First, log into the general purpose server (e.g., portal01) using:

ssh -l _YourComputingID_ portal01.cs.virginia.edu

(for more, see https://www.cs.virginia.edu/wiki/doku.php?id=linux_ssh_access.

Run srun -p gpu -w _ai01_ --pty bash -i -l to log into one of the nodes that support GPU. Change _ai01_ with the specific compute resource you are requesting (list of available compute resources are here: https://www.cs.virginia.edu/wiki/doku.php?id=compute_resources, you need to run the code on one of these nodes.
Run curl -O https://repo.anaconda.com/miniconda/Miniconda3-latest-Linux-x86_64.sh in the command shell.

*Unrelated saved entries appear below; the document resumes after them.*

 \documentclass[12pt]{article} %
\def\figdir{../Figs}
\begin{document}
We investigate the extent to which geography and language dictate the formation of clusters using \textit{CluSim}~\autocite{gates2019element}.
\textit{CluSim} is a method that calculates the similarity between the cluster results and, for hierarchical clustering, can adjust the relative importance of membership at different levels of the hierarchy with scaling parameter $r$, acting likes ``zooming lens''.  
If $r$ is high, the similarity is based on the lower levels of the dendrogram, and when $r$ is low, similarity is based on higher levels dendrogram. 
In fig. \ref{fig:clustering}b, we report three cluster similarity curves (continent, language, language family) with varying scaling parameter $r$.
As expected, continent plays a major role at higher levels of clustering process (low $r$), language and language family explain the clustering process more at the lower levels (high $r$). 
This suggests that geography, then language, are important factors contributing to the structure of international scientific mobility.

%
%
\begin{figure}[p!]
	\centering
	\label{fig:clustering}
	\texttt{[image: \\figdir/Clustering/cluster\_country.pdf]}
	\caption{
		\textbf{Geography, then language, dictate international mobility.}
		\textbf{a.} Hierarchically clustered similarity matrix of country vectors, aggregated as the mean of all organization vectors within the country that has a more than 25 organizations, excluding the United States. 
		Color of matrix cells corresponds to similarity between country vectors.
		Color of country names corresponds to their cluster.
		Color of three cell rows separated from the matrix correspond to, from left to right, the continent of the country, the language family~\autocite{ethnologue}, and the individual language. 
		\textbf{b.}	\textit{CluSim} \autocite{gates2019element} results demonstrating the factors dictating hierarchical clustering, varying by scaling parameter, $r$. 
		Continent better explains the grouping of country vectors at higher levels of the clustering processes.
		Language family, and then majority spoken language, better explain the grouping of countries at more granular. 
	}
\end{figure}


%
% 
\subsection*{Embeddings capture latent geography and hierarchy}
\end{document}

This will download anaconda. Follow the on-screen prompts.
Run sh Miniconda3-latest-Linux-x86_64.sh, and follow the on-screen prompts.
Create a virtual environment with command below. You should be able to use a recent version of python, unless you are stuck using libraries that haven’t been updated (and may need to use Python 2.7).

conda create -n yourenvname python=_x.x_ anaconda

You might need to configure the path explicitly to ensure anaconda works properly. For example, PATH=~/anaconda2/bin:$PATH
Cuda modules are already installed on the server and you only need to load by typing the two commands one by one: module load cudnn;
module load cuda-toolkit-9.0.
Activate environment with source activate env_name or conda activate env_name.
Download pytorch or tensorflow that is compatible with cuda 9.0:

conda install pytorch==1.0.1 torchvision==0.2.2 cudatoolkit=9.0 -c pytorch (details can be found from here, make sure you are looking for cuda 9.0: https://pytorch.org/get-started/previous-versions/)
pip install tensorflow-gpu==1.15 (check your own TF version and replace with matching one, details can be found here: https://www.tensorflow.org/install/gpu)

Run desired pytorch code, when you want to run the code again after logging out from the server, repeat the process of loading the two cuda modules and also set the path for Anaconda directory if needed and activate your virtual environment.